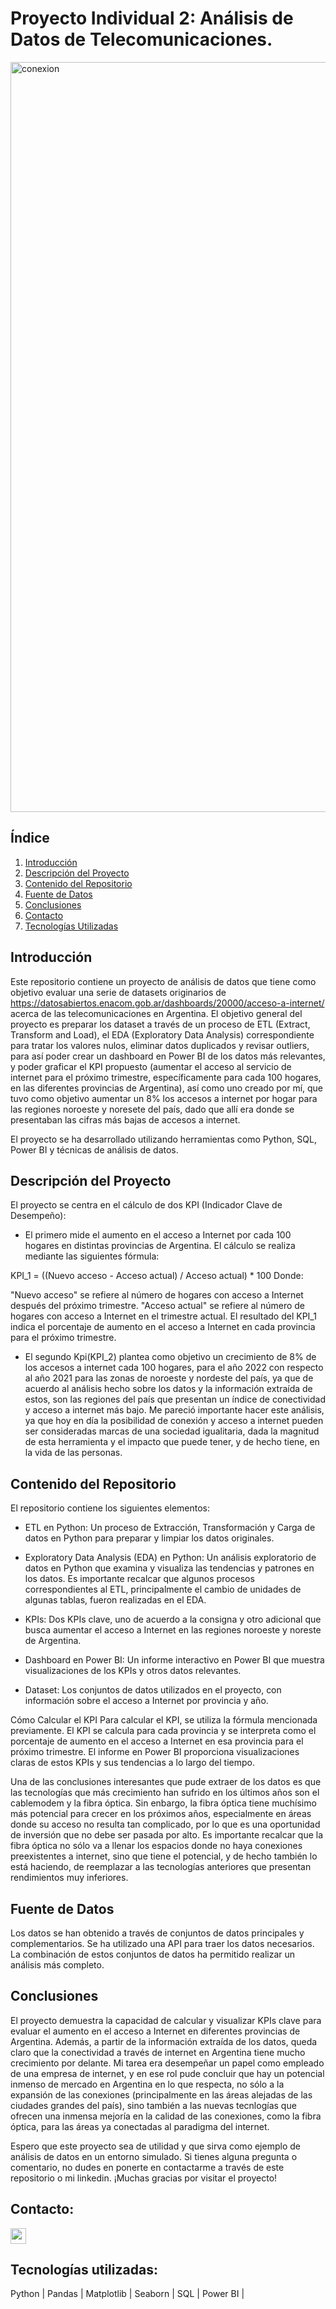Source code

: # Proyecto Individual 2: Análisis de Datos de Telecomunicaciones.
<img src="https://images7.alphacoders.com/108/1087509.jpg" alt="conexion" width="1200">

## Índice

1. [Introducción](#introduccion)
2. [Descripción del Proyecto](#descripción-del-proyecto)
3. [Contenido del Repositorio](#contenido-del-repositorio)
4. [Fuente de Datos](#fuente-de-datos)
5. [Conclusiones](#conclusiones)
6. [Contacto](#contacto)
7. [Tecnologías Utilizadas](#tecnologías-utilizadas)

## Introducción
Este repositorio contiene un proyecto de análisis de datos que tiene como objetivo evaluar una serie de datasets originarios de https://datosabiertos.enacom.gob.ar/dashboards/20000/acceso-a-internet/ acerca de las telecomunicaciones en Argentina.
El objetivo general del proyecto es preparar los dataset a través de un proceso de ETL (Extract, Transform and Load),  el EDA (Exploratory Data Analysis) correspondiente para tratar los valores nulos,
eliminar datos duplicados y revisar outliers, para así poder crear un dashboard en Power BI de los datos más relevantes, y poder graficar el KPI propuesto (aumentar el acceso al servicio de internet para el próximo trimestre, específicamente para cada 100 hogares, en las diferentes provincias de Argentina), así como uno creado por mí, que tuvo como objetivo aumentar un 8% los accesos a internet por hogar para las regiones noroeste y noresete del país, dado que allí era donde se presentaban las cifras más bajas de accesos a internet.

El proyecto se ha desarrollado utilizando herramientas como Python, SQL, Power BI y técnicas de análisis de datos.

## Descripción del Proyecto
El proyecto se centra en el cálculo de dos KPI (Indicador Clave de Desempeño):
- El primero mide el aumento en el acceso a Internet por cada 100 hogares en distintas provincias de Argentina. El cálculo se realiza mediante las siguientes fórmula:

KPI_1 = ((Nuevo acceso - Acceso actual) / Acceso actual) * 100
Donde:

"Nuevo acceso" se refiere al número de hogares con acceso a Internet después del próximo trimestre.
"Acceso actual" se refiere al número de hogares con acceso a Internet en el trimestre actual.
El resultado del KPI_1 indica el porcentaje de aumento en el acceso a Internet en cada provincia para el próximo trimestre.

- El segundo Kpi(KPI_2) plantea como objetivo un crecimiento de 8% de los accesos a internet cada 100 hogares, para el año 2022 con respecto al año 2021 para las zonas de noroeste y nordeste del país, ya que de acuerdo al análisis hecho sobre los datos y la información extraída de estos, son las regiones del país que presentan un índice de conectividad y acceso a internet más bajo. Me pareció importante hacer este análisis, ya que hoy en día la posibilidad de conexión y acceso a internet pueden ser consideradas marcas de una sociedad igualitaria, dada la magnitud de esta herramienta y el impacto que puede tener, y de hecho tiene, en la vida de las personas. 
 
## Contenido del Repositorio
El repositorio contiene los siguientes elementos:

- ETL en Python: Un proceso de Extracción, Transformación y Carga de datos en Python para preparar y limpiar los datos originales.

- Exploratory Data Analysis (EDA) en Python: Un análisis exploratorio de datos en Python que examina y visualiza las tendencias y patrones en los datos. Es importante recalcar que algunos procesos correspondientes al ETL, principalmente el cambio de unidades de algunas tablas, fueron realizadas en el EDA.

- KPIs: Dos KPIs clave, uno de acuerdo a la consigna y otro adicional que busca aumentar el acceso a Internet en las regiones noroeste y noreste de Argentina.

- Dashboard en Power BI: Un informe interactivo en Power BI que muestra visualizaciones de los KPIs y otros datos relevantes.

- Dataset: Los conjuntos de datos utilizados en el proyecto, con información sobre el acceso a Internet por provincia y año.

Cómo Calcular el KPI
Para calcular el KPI, se utiliza la fórmula mencionada previamente. El KPI se calcula para cada provincia y se interpreta como el porcentaje de aumento en el acceso a Internet en esa provincia para el próximo trimestre. El informe en Power BI proporciona visualizaciones claras de estos KPIs y sus tendencias a lo largo del tiempo.

Una de las conclusiones interesantes que pude extraer de los datos es que las tecnologías que más crecimiento han sufrido en los últimos años son el cablemodem y la fibra óptica. Sin enbargo, la fibra óptica tiene muchísimo más potencial para crecer en los próximos años, especialmente en áreas donde su acceso no resulta tan complicado, por lo que es una oportunidad de inversión que no debe ser pasada por alto. Es importante recalcar que la fibra óptica no sólo va a llenar los espacios donde no haya conexiones preexistentes a internet, sino que tiene el potencial, y de hecho también lo está haciendo, de reemplazar a las tecnologías anteriores que presentan rendimientos muy inferiores.


## Fuente de Datos
Los datos se han obtenido a través de conjuntos de datos principales y complementarios. Se ha utilizado una API para traer los datos necesarios. La combinación de estos conjuntos de datos ha permitido realizar un análisis más completo.

## Conclusiones
El proyecto demuestra la capacidad de calcular y visualizar KPIs clave para evaluar el aumento en el acceso a Internet en diferentes provincias de Argentina. Además, a partir de la información extraída de los datos, queda claro que la conectividad a través de internet en Argentina tiene mucho crecimiento por delante. Mi tarea era desempeñar un papel como empleado de una empresa de internet, y en ese rol pude concluir que hay un potencial inmenso de mercado en Argentina en lo que respecta, no sólo a la expansión de las conexiones (principalmente en las áreas alejadas de las ciudades grandes del país), sino también a las nuevas tecnlogías que ofrecen una inmensa mejoría en la calidad de las conexiones, como la fibra óptica, para las áreas ya conectadas al paradigma del internet.

Espero que este proyecto sea de utilidad y que sirva como ejemplo de análisis de datos en un entorno simulado. Si tienes alguna pregunta o comentario, no dudes en ponerte en contactarme a través de este repositorio o mi linkedin. ¡Muchas gracias por visitar el proyecto!

## Contacto: 

<a href="https://www.linkedin.com/in/diego-saint-denis/">
  <img src="https://cdn1.iconfinder.com/data/icons/logotypes/32/circle-linkedin-512.png" width="25" height="25">
</a>


## Tecnologías utilizadas:
Python | Pandas | Matplotlib | Seaborn | SQL | Power BI |
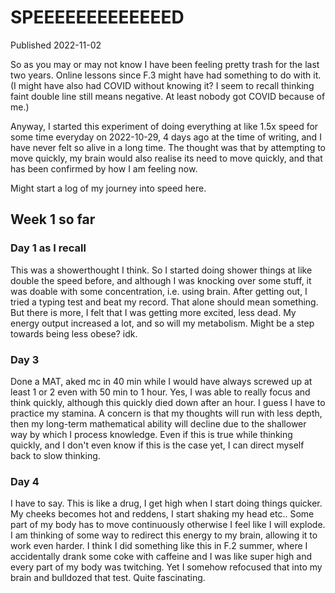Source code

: # SPEEEEEEEEEEEEED
Published 2022-11-02

So as you may or may not know I have been feeling pretty trash for the last two years. Online lessons since F.3 might have had something to do with it. (I might have also had COVID without knowing it? I seem to recall thinking faint double line still means negative. At least nobody got COVID because of me.)

Anyway, I started this experiment of doing everything at like 1.5x speed for some time everyday on 2022-10-29, 4 days ago at the time of writing, and I have never felt so alive in a long time. The thought was that by attempting to move quickly, my brain would also realise its need to move quickly, and that has been confirmed by how I am feeling now. 

Might start a log of my journey into speed here.

## Week 1 so far
### Day 1 as I recall
This was a showerthought I think. So I started doing shower things at like double the speed before, and although I was knocking over some stuff, it was doable with some concentration, i.e. using brain. After getting out, I tried a typing test and beat my record. That alone should mean something. But there is more, I felt that I was getting more excited, less dead. My energy output increased a lot, and so will my metabolism. Might be a step towards being less obese? idk.
### Day 3
Done a MAT, aked mc in 40 min while I would have always screwed up at least 1 or 2 even with 50 min to 1 hour. Yes, I was able to really focus and think quickly, although this quickly died down after an hour. I guess I have to practice my stamina. A concern is that my thoughts will run with less depth, then my long-term mathematical ability will decline due to the shallower way by which I process knowledge. Even if this is true while thinking quickly, and I don't even know if this is the case yet, I can direct myself back to slow thinking. 

### Day 4
I have to say. This is like a drug, I get high when I start doing things quicker. My cheeks becomes hot and reddens, I start shaking my head etc.. Some part of my body has to move continuously otherwise I feel like I will explode. I am thinking of some way to redirect this energy to my brain, allowing it to work even harder. I think I did something like this in F.2 summer, where I accidentally drank some coke with caffeine and I was like super high and every part of my body was twitching. Yet I somehow refocused that into my brain and bulldozed that test. Quite fascinating.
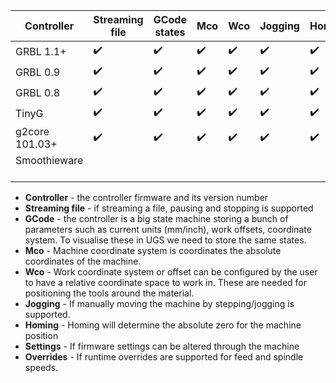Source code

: 
| Controller     | Streaming file | GCode states | Mco | Wco | Jogging | Homing | Settings | Overrides |
| -------------- |----------------|--------------|-----|-----|---------|--------|----------|-----------|
| GRBL 1.1+      | :heavy_check_mark: | :heavy_check_mark: | :heavy_check_mark: | :heavy_check_mark: | :heavy_check_mark: | :heavy_check_mark: | :heavy_check_mark: | :heavy_check_mark: |
| GRBL 0.9       | :heavy_check_mark: | :heavy_check_mark: | :heavy_check_mark: | :heavy_check_mark: | :heavy_check_mark: | :heavy_check_mark: | :heavy_check_mark: | |
| GRBL 0.8       | :heavy_check_mark: | :heavy_check_mark: | :heavy_check_mark: | :heavy_check_mark: | :heavy_check_mark: | :heavy_check_mark: | :heavy_check_mark: | |
| TinyG          | :heavy_check_mark: | :heavy_check_mark: | :heavy_check_mark: | :heavy_check_mark: | :heavy_check_mark: | :heavy_check_mark: |  | |
| g2core 101.03+ | :heavy_check_mark: | :heavy_check_mark: | :heavy_check_mark: | :heavy_check_mark: | :heavy_check_mark: | :heavy_check_mark: |  | :heavy_check_mark: |
| Smoothieware   |  |  |  |  |  |  |  |  |

* **Controller** - the controller firmware and its version number
* **Streaming file** - if streaming a file, pausing and stopping is supported
* **GCode** - the controller is a big state machine storing a bunch of parameters such as current units (mm/inch), work offsets, coordinate system. To visualise these in UGS we need to store the same states.
* **Mco** - Machine coordinate system is coordinates the absolute coordinates of the machine.
* **Wco** - Work coordinate system or offset can be configured by the user to have a relative coordinate space to work in. These are needed for positioning the tools around the material.
* **Jogging** - If manually moving the machine by stepping/jogging is supported.
* **Homing** - Homing will determine the absolute zero for the machine position
* **Settings** - If firmware settings can be altered through the machine
* **Overrides** - If runtime overrides are supported for feed and spindle speeds.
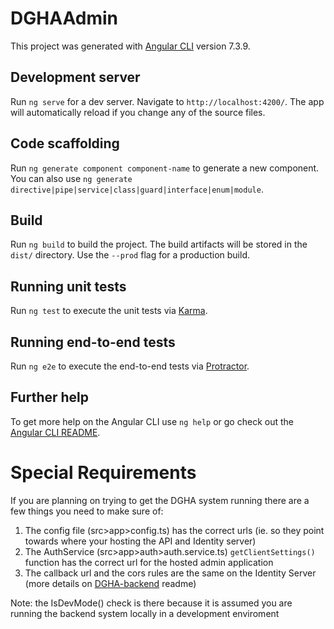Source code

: # DGHAAdmin

This project was generated with [Angular CLI](https://github.com/angular/angular-cli) version 7.3.9.

## Development server

Run `ng serve` for a dev server. Navigate to `http://localhost:4200/`. The app will automatically reload if you change any of the source files.

## Code scaffolding

Run `ng generate component component-name` to generate a new component. You can also use `ng generate directive|pipe|service|class|guard|interface|enum|module`.

## Build

Run `ng build` to build the project. The build artifacts will be stored in the `dist/` directory. Use the `--prod` flag for a production build.

## Running unit tests

Run `ng test` to execute the unit tests via [Karma](https://karma-runner.github.io).

## Running end-to-end tests

Run `ng e2e` to execute the end-to-end tests via [Protractor](http://www.protractortest.org/).

## Further help

To get more help on the Angular CLI use `ng help` or go check out the [Angular CLI README](https://github.com/angular/angular-cli/blob/master/README.md).

# Special Requirements

If you are planning on trying to get the DGHA system running there are a few things you need to make sure of:
1. The config file (src>app>config.ts) has the correct urls (ie. so they point towards where your hosting the API and Identity server)
2. The AuthService (src>app>auth>auth.service.ts) `getClientSettings()` function has the correct url for the hosted admin application
3. The callback url and the cors rules are the same on the Identity Server (more details on [DGHA-backend](https://github.com/Meandmy10/DGHA-Backend) readme)

Note: the IsDevMode() check is there because it is assumed you are running the backend system locally in a development enviroment
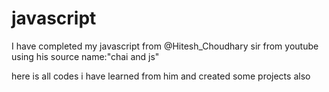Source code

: # javascript
I have completed my javascript from @Hitesh_Choudhary sir from youtube using his source name:"chai and js"

here is all codes i have learned from him and created some projects also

•••

> [PROBLEM DETAILS]:
In the records above, find each line that holds the word "from"; copy all such lines.

> [WRITTEN SOLUTION]:
I have completed my javascript from @Hitesh_Choudhary sir from youtube using his source name:"chai and js"
here is all codes i have learned from him and created some projects also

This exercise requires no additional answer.